__Aim of the exercise__: Nothing but the lines from the start of the entries through the line holding "Facilities are provided" is to be repeated, exactly and with pictures excluded.

╭─ Provided data

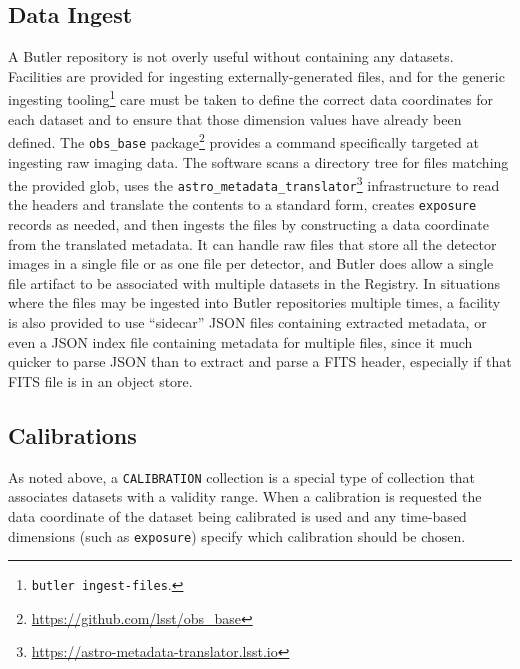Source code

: \documentclass[]{spie}
\begin{document}
\subsection{Data Ingest}

A Butler repository is not overly useful without containing any datasets.
Facilities are provided for ingesting externally-generated files, and for the generic ingesting tooling\footnote{\texttt{butler ingest-files}.} care must be taken to define the correct data coordinates for each dataset and to ensure that those dimension values have already been defined.
The \texttt{obs\_base} package\footnote{\url{https://github.com/lsst/obs_base}} provides a command specifically targeted at ingesting raw imaging data.
The software scans a directory tree for files matching the provided glob, uses the \texttt{astro\_metadata\_translator}\footnote{\url{https://astro-metadata-translator.lsst.io}} infrastructure to read the headers and translate the contents to a standard form, creates \texttt{exposure} records as needed, and then ingests the files by constructing a data coordinate from the translated metadata.
It can handle raw files that store all the detector images in a single file or as one file per detector, and Butler does allow a single file artifact to be associated with multiple datasets in the Registry.
In situations where the files may be ingested into Butler repositories multiple times, a facility is also provided to use ``sidecar'' JSON files containing extracted metadata, or even a JSON index file containing metadata for multiple files, since it much quicker to parse JSON than to extract and parse a FITS header, especially if that FITS file is in an object store.

\subsection{Calibrations}

As noted above, a \texttt{CALIBRATION} collection is a special type of collection that associates datasets with a validity range.
When a calibration is requested the data coordinate of the dataset being calibrated is used and any time-based dimensions (such as \texttt{exposure}) specify which calibration should be chosen.
\end{document}
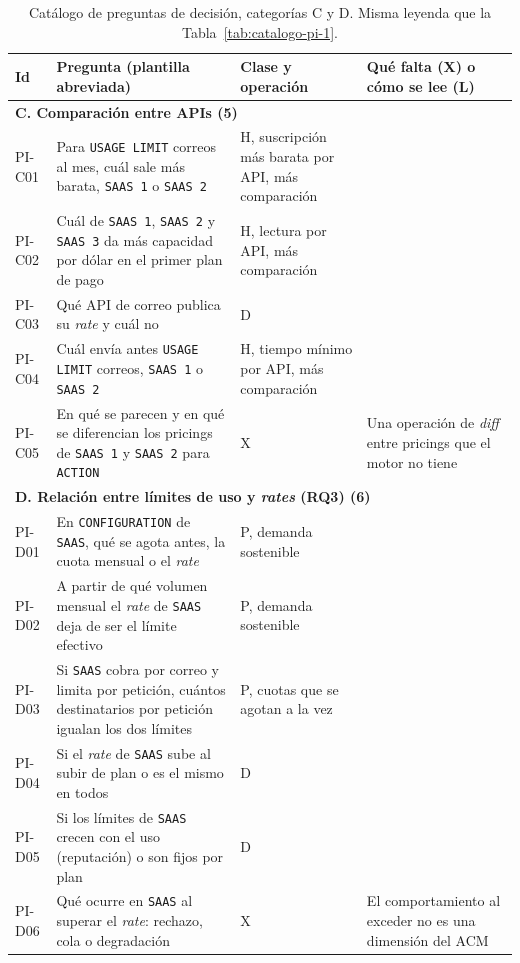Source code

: \begin{table}[htbp]
\centering
\scriptsize
\begin{tabular}{|l|>{\raggedright\arraybackslash}p{6.6cm}|>{\raggedright\arraybackslash}p{2.2cm}|>{\raggedright\arraybackslash}p{3.4cm}|}
\hline
\textbf{Id} & \textbf{Pregunta (plantilla abreviada)} & \textbf{Clase y operación} & \textbf{Qué falta (X) o cómo se lee (L)} \\
\hline
\multicolumn{4}{|l|}{\textbf{C. Comparación entre APIs (5)}} \\
\hline
PI-C01 & Para \texttt{USAGE LIMIT} correos al mes, cuál sale más barata, \texttt{SAAS 1} o \texttt{SAAS 2} & H, suscripción más barata por API, más comparación & \\
PI-C02 & Cuál de \texttt{SAAS 1}, \texttt{SAAS 2} y \texttt{SAAS 3} da más capacidad por dólar en el primer plan de pago & H, lectura por API, más comparación & \\
PI-C03 & Qué API de correo publica su \textit{rate} y cuál no & D & \\
PI-C04 & Cuál envía antes \texttt{USAGE LIMIT} correos, \texttt{SAAS 1} o \texttt{SAAS 2} & H, tiempo mínimo por API, más comparación & \\
PI-C05 & En qué se parecen y en qué se diferencian los pricings de \texttt{SAAS 1} y \texttt{SAAS 2} para \texttt{ACTION} & X & Una operación de \textit{diff} entre pricings que el motor no tiene \\
\hline
\multicolumn{4}{|l|}{\textbf{D. Relación entre límites de uso y \textit{rates} (RQ3) (6)}} \\
\hline
PI-D01 & En \texttt{CONFIGURATION} de \texttt{SAAS}, qué se agota antes, la cuota mensual o el \textit{rate} & P, demanda sostenible & \\
PI-D02 & A partir de qué volumen mensual el \textit{rate} de \texttt{SAAS} deja de ser el límite efectivo & P, demanda sostenible & \\
PI-D03 & Si \texttt{SAAS} cobra por correo y limita por petición, cuántos destinatarios por petición igualan los dos límites & P, cuotas que se agotan a la vez & \\
PI-D04 & Si el \textit{rate} de \texttt{SAAS} sube al subir de plan o es el mismo en todos & D & \\
PI-D05 & Si los límites de \texttt{SAAS} crecen con el uso (reputación) o son fijos por plan & D & \\
PI-D06 & Qué ocurre en \texttt{SAAS} al superar el \textit{rate}: rechazo, cola o degradación & X & El comportamiento al exceder no es una dimensión del ACM \\
\hline
\end{tabular}
\caption[Catálogo de preguntas de decisión, categorías C y D]{Catálogo de preguntas de decisión, categorías C y D. Misma
leyenda que la Tabla~\ref{tab:catalogo-pi-1}.}
\label{tab:catalogo-pi-2}
\end{table}

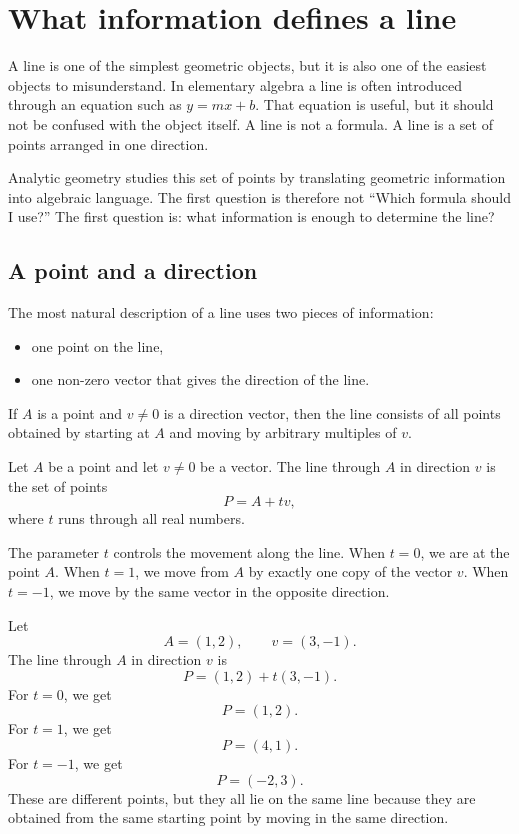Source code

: \section{What information defines a line}

A line is one of the simplest geometric objects, but it is also one of the easiest objects to misunderstand. In elementary algebra a line is often introduced through an equation such as \(y=mx+b\). That equation is useful, but it should not be confused with the object itself. A line is not a formula. A line is a set of points arranged in one direction.

Analytic geometry studies this set of points by translating geometric information into algebraic language. The first question is therefore not ``Which formula should I use?'' The first question is: what information is enough to determine the line?

\subsection*{A point and a direction}

The most natural description of a line uses two pieces of information:
\begin{itemize}
\item one point on the line,
\item one non-zero vector that gives the direction of the line.
\end{itemize}

If \(A\) is a point and \(v\ne0\) is a direction vector, then the line consists of all points obtained by starting at \(A\) and moving by arbitrary multiples of \(v\).

\begin{definitionbox}
Let \(A\) be a point and let \(v\ne0\) be a vector. The line through \(A\) in direction \(v\) is the set of points
\[
P=A+t v,
\]
where \(t\) runs through all real numbers.
\end{definitionbox}

The parameter \(t\) controls the movement along the line. When \(t=0\), we are at the point \(A\). When \(t=1\), we move from \(A\) by exactly one copy of the vector \(v\). When \(t=-1\), we move by the same vector in the opposite direction.

\begin{examplebox}
Let
\[
A=(1,2),
\qquad
v=(3,-1).
\]
The line through \(A\) in direction \(v\) is
\[
P=(1,2)+t(3,-1).
\]
For \(t=0\), we get
\[
P=(1,2).
\]
For \(t=1\), we get
\[
P=(4,1).
\]
For \(t=-1\), we get
\[
P=(-2,3).
\]
These are different points, but they all lie on the same line because they are obtained from the same starting point by moving in the same direction.
\end{examplebox}

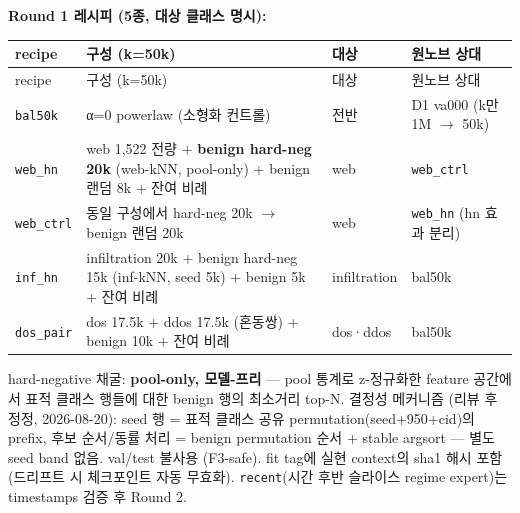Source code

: \textbf{Round 1 레시피 (5종, 대상 클래스 명시):}

\begingroup
\footnotesize
\begin{longtable}{>{\raggedright\arraybackslash}p{}>{\raggedright\arraybackslash}p{}>{\raggedright\arraybackslash}p{}>{\raggedright\arraybackslash}p{}}
\toprule
recipe & 구성 (k=\allowbreak{}50k) & 대상 & 원노브 상대 \\ \midrule
\endfirsthead
recipe & 구성 (k=\allowbreak{}50k) & 대상 & 원노브 상대 \\ \midrule
\endhead
{}\texttt{bal50k} & α=\allowbreak{}0 powerlaw (소형화 컨트롤) & 전반 & D1 va000 (k만 1M \ensuremath{\rightarrow} 50k) \\
{}\texttt{web\_\allowbreak{}\allowbreak{}hn} & web 1,522 전량 +\allowbreak{} \textbf{benign hard-neg 20k} (web-kNN, pool-only) +\allowbreak{} benign 랜덤 8k +\allowbreak{} 잔여 비례 & web & \texttt{web\_\allowbreak{}\allowbreak{}ctrl\allowbreak{}} \\
{}\texttt{web\_\allowbreak{}\allowbreak{}ctrl\allowbreak{}} & 동일 구성에서 hard-neg 20k  \ensuremath{\rightarrow}  benign 랜덤 20k & web & \texttt{web\_\allowbreak{}\allowbreak{}hn} (hn 효과 분리) \\
{}\texttt{inf\_\allowbreak{}\allowbreak{}hn} & infiltration 20k +\allowbreak{} benign hard-neg 15k (inf-kNN, seed 5k) +\allowbreak{} benign 5k +\allowbreak{} 잔여 비례 & infiltration & bal50k \\
{}\texttt{dos\_\allowbreak{}\allowbreak{}pair\allowbreak{}} & dos 17.5k +\allowbreak{} ddos 17.5k (혼동쌍) +\allowbreak{} benign 10k +\allowbreak{} 잔여 비례 & dos·ddos & bal50k \\
\bottomrule
\end{longtable}
\endgroup
\par\noindent \textbullet\enspace hard-negative 채굴: \textbf{pool-only, 모델-프리} — pool 통계로 z-정규화한 feature 공간에서 표적 클래스 행들에 대한 benign 행의 최소거리 top-N. 결정성 메커니즘 (리뷰 후 정정, 2026-08-20): seed 행 =\allowbreak{} 표적 클래스 공유 permutation(seed+\allowbreak{}950+\allowbreak{}cid)의 prefix, 후보 순서/\allowbreak{}동률 처리 =\allowbreak{} benign permutation 순서 +\allowbreak{} stable argsort — 별도 seed band 없음. val/\allowbreak{}test 불사용 (F3-safe). fit tag에 실현 context의 sha1 해시 포함 (드리프트 시 체크포인트 자동 무효화). \texttt{recent}(시간 후반 슬라이스 regime expert)는 timestamps 검증 후 Round 2.


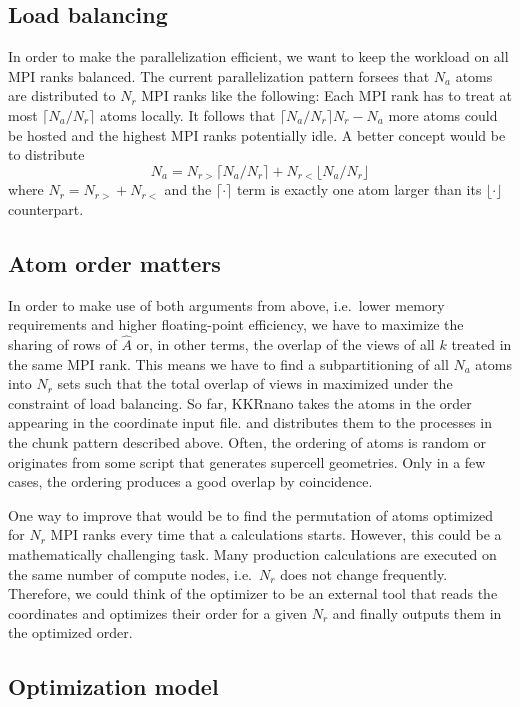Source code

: \documentclass[a4paper]{article}
\newcommand{\MPIrank}{MPI rank} %
\begin{document}
\subsection{Load balancing}

In order to make the parallelization efficient,
we want to keep the workload on all \MPIrank{}s balanced.
The current parallelization pattern forsees that $N_a$ atoms
are distributed to $N_r$ \MPIrank{}s like the following:
Each \MPIrank{} has to treat at most $\lceil N_a/N_r \rceil$ atoms locally.
It follows that $\lceil N_a/N_r \rceil N_r - N_a$ more atoms could be
hosted and the highest \MPIrank{}s potentially idle.
A better concept would be to distribute
$$ N_a = N_{r>} \lceil N_a/N_r \rceil + N_{r<} \lfloor N_a/N_r \rfloor $$
where $N_r = N_{r>} + N_{r<}$ and 
the $\lceil \cdot \rceil$ term is exactly one atom larger than its $\lfloor \cdot \rfloor$ counterpart.

\subsection{Atom order matters}

In order to make use of both arguments from above,
i.e.~lower memory requirements and higher floating-point efficiency,
we have to maximize the sharing of rows of $\hat A$
or, in other terms, the overlap of the views of all $k$ treated in
the same \MPIrank{}.
This means we have to find a subpartitioning of all $N_a$ atoms into
$N_r$ sets such that the total overlap of views in maximized
under the constraint of load balancing.
So far, KKRnano takes the atoms in the order appearing in the coordinate input file.
and distributes them to the processes in the chunk pattern described above.
Often, the ordering of atoms is random or originates from some script that generates
supercell geometries. 
Only in a few cases, the ordering produces a good overlap by coincidence.

One way to improve that would be to find the permutation of atoms optimized for $N_r$ \MPIrank{}s
every time that a calculations starts. However, this could be a mathematically challenging task.
Many production calculations are executed on the same number of compute nodes, 
i.e.~$N_r$ does not change frequently.
Therefore, we could think of the optimizer to be an external tool that 
reads the coordinates and
optimizes their order for a given $N_r$
and finally outputs them in the optimized order.

\subsection{Optimization model}
\end{document}
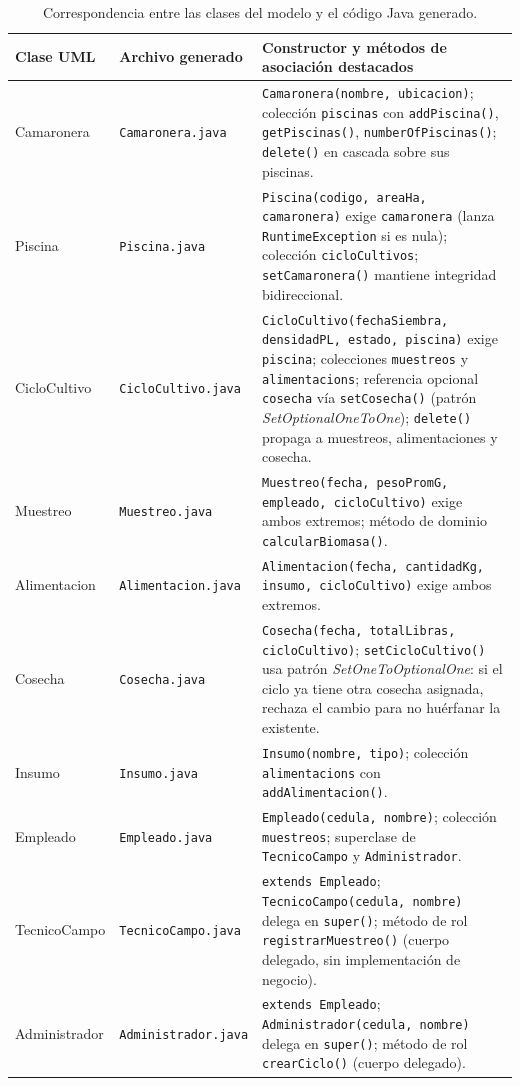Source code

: \begin{table}[h]
  \centering
  \caption{Correspondencia entre las clases del modelo y el código Java generado.}
  \label{tab:correspondencia}
  \small
  \begin{tabular}{|l|l|p{6.3cm}|}
    \hline
    \textbf{Clase UML} & \textbf{Archivo generado} & \textbf{Constructor y métodos de asociación destacados} \\
    \hline
    Camaronera &
      \texttt{Camaronera.java} &
      \texttt{Camaronera(nombre, ubicacion)}; colección \texttt{piscinas} con \texttt{addPiscina()}, \texttt{getPiscinas()}, \texttt{numberOfPiscinas()}; \texttt{delete()} en cascada sobre sus piscinas. \\
    \hline
    Piscina &
      \texttt{Piscina.java} &
      \texttt{Piscina(codigo, areaHa, camaronera)} exige \texttt{camaronera} (lanza \texttt{RuntimeException} si es nula); colección \texttt{cicloCultivos}; \texttt{setCamaronera()} mantiene integridad bidireccional. \\
    \hline
    CicloCultivo &
      \texttt{CicloCultivo.java} &
      \texttt{CicloCultivo(fechaSiembra, densidadPL, estado, piscina)} exige \texttt{piscina}; colecciones \texttt{muestreos} y \texttt{alimentacions}; referencia opcional \texttt{cosecha} vía \texttt{setCosecha()} (patrón \emph{SetOptionalOneToOne}); \texttt{delete()} propaga a muestreos, alimentaciones y cosecha. \\
    \hline
    Muestreo &
      \texttt{Muestreo.java} &
      \texttt{Muestreo(fecha, pesoPromG, empleado, cicloCultivo)} exige ambos extremos; método de dominio \texttt{calcularBiomasa()}. \\
    \hline
    Alimentacion &
      \texttt{Alimentacion.java} &
      \texttt{Alimentacion(fecha, cantidadKg, insumo, cicloCultivo)} exige ambos extremos. \\
    \hline
    Cosecha &
      \texttt{Cosecha.java} &
      \texttt{Cosecha(fecha, totalLibras, cicloCultivo)}; \texttt{setCicloCultivo()} usa patrón \emph{SetOneToOptionalOne}: si el ciclo ya tiene otra cosecha asignada, rechaza el cambio para no huérfanar la existente. \\
    \hline
    Insumo &
      \texttt{Insumo.java} &
      \texttt{Insumo(nombre, tipo)}; colección \texttt{alimentacions} con \texttt{addAlimentacion()}. \\
    \hline
    Empleado &
      \texttt{Empleado.java} &
      \texttt{Empleado(cedula, nombre)}; colección \texttt{muestreos}; superclase de \texttt{TecnicoCampo} y \texttt{Administrador}. \\
    \hline
    TecnicoCampo &
      \texttt{TecnicoCampo.java} &
      \texttt{extends Empleado}; \texttt{TecnicoCampo(cedula, nombre)} delega en \texttt{super()}; método de rol \texttt{registrarMuestreo()} (cuerpo delegado, sin implementación de negocio). \\
    \hline
    Administrador &
      \texttt{Administrador.java} &
      \texttt{extends Empleado}; \texttt{Administrador(cedula, nombre)} delega en \texttt{super()}; método de rol \texttt{crearCiclo()} (cuerpo delegado). \\
    \hline
  \end{tabular}
\end{table}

╰─

__Exercise result__:
Source code

: \documentclass[]{spie}
\begin{document}
\subsection{Data Ingest}

A Butler repository is not overly useful without containing any datasets.
Facilities are provided for ingesting externally-generated files, and for the generic ingesting tooling\footnote{\texttt{butler ingest-files}.} care must be taken to define the correct data coordinates for each dataset and to ensure that those dimension values have already been defined.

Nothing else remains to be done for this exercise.